DMA or Direct Memory Access means that the data is transferred directly between drive and memory without using the CPU as an intermediary, in contrast to PIO. In true multitasking operating systems like OS/2 or Linux, DMA leaves the CPU free to do something useful during disk transfers. In a DOS/Windows environment the CPU will have to wait for the transfer to finish anyway, so in these cases DMA isn't terribly useful.
There are two distinct types of direct memory access: third-party DMA and first-party or busmastering DMA. Third-party DMA relies on the DMA controller on the system's mainboard to perform the complex task of arbitration, grabbing the system bus and transferring the data. In the case of first-party DMA, all this is done by logic on the interface card itself. Of course, this adds considerably to the complexity and the price of a busmastering interface.
Unfortunately, the DMA controller on ISA systems is ancient and slow, and out of the question for use with a modern harddisk. VLB cards cannot be used as DMA targets at all and can only do busmastering DMA. It is only on EISA- and PCI-based interfaces that non-busmastering DMA is viable: EISA type 'B' DMA will transfer 4MB/s, PCI type 'F' DMA between 6 and 8MB/s.

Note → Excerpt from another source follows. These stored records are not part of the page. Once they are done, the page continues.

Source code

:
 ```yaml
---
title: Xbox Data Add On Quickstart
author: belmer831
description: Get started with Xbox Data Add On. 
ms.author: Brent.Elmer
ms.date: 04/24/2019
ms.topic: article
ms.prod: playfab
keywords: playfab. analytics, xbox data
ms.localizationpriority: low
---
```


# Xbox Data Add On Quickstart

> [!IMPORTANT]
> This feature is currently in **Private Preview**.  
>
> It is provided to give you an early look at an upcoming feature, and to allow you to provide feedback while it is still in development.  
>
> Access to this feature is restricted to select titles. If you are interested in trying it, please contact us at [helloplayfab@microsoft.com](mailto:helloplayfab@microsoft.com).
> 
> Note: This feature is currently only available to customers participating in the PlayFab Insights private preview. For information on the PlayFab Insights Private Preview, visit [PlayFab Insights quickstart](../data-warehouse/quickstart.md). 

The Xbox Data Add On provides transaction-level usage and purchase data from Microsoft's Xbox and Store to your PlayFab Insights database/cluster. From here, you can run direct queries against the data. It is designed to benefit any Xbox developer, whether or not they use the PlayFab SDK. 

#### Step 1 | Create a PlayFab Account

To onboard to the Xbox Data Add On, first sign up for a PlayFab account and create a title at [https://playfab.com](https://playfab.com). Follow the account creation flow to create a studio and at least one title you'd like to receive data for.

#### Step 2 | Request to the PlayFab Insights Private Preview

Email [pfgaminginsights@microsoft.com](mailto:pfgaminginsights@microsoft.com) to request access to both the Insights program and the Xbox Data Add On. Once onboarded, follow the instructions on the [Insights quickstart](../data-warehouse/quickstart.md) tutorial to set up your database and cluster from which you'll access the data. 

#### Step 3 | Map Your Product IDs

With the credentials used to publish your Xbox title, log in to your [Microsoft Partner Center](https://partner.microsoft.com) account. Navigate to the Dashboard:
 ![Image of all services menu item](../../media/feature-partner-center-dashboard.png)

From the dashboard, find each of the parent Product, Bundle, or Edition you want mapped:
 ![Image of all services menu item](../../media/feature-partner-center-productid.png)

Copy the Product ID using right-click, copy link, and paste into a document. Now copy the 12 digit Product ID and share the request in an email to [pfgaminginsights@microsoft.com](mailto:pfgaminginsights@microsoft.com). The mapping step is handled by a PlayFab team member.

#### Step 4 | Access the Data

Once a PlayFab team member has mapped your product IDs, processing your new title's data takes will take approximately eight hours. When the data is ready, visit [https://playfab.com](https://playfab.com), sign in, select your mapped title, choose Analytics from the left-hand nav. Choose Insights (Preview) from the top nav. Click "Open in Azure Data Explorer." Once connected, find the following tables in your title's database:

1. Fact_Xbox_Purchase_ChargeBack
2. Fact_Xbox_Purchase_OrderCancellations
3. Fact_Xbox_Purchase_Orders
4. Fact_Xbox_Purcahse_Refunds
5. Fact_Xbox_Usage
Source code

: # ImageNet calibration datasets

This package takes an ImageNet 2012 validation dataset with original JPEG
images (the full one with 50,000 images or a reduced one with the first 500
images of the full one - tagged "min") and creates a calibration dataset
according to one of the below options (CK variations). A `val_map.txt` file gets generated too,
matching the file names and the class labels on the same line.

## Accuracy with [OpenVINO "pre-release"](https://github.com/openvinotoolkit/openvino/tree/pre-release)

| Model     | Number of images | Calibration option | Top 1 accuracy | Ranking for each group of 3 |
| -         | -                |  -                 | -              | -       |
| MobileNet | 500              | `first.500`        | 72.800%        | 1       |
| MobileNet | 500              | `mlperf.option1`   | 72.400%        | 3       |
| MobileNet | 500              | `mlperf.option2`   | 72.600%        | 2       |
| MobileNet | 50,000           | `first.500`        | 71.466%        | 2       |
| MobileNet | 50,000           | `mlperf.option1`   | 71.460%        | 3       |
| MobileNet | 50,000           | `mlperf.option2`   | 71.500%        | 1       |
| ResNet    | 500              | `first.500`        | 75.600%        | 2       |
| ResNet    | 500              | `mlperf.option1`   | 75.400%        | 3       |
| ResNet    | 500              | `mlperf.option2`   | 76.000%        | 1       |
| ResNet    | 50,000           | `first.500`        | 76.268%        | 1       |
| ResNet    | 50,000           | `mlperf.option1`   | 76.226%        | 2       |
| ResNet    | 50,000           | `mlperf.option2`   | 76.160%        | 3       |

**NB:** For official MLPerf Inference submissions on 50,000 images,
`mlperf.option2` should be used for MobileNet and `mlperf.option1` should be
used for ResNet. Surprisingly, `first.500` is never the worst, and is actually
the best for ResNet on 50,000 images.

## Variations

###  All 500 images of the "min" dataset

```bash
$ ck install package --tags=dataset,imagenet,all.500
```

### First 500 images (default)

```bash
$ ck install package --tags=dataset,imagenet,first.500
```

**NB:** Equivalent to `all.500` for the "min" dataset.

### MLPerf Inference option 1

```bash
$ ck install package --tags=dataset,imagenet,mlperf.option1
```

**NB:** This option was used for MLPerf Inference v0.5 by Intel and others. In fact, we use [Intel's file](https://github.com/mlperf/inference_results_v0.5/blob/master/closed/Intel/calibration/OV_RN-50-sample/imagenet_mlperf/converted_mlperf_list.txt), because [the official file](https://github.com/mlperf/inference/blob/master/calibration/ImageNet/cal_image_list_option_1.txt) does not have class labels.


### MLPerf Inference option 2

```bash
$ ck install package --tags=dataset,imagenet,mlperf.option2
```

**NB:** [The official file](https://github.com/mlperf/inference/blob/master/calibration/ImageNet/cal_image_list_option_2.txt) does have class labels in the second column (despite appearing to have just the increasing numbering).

Today, all modern chipsets, including the ubiquitous Triton chipsets, incorporate a busmastering DMA capable ATA interface. Efforts to standardize the DMA hardware will ensure stable and reliable software support.
1 DMA Mode Cycle time transfer rate 2 Single word (ns) (MB/s) 3 0 960 2.1 ATA 4 1 480 4.2 ATA 5 2 240 8.3 ATA 6 Multiword 7 0 480 4.2 ATA 8 1 150 13.3 ATA-2 9 2 120 16.6 ATA-2
The single word DMA modes are hardly useful and are obsoleted in ATA-3. Note that some older interfaces are able to use these DMA modes as a way to communicate with the drive, without actually doing direct memory access at all. In these cases, the DMA modes are just used as glorified PIO modes.
There's no reason PCI IDE interfaces couldn't speak PIO4 to the drive yet still bus master the data to memory. The UMC UM8886B can do this. The problem is that the IRQ14 comes at the wrong time: before the sectors are bus mastered to RAM and not after. So once the IRQ happens, the driver has to poll the 8886B until its 'remaining DWORDs to transfer' count reaches zero. There could be error handling reasons why the 8886B couldn't "absorb" the IRQ when it comes in, go ahead and bus master the transfer, then issue the IRQ14 to the host once the transfer is done. The UM8886B requires the driver to manage the state of the FIFO between filling and draining, can't scatter-gather, and has alignment restrictions so those could be more reasons not to bother. As MWDMA already issues the IRQ14 at the right time for both error and success conditions, perhaps that's why Intel resurrected MWDMA with the PIIX.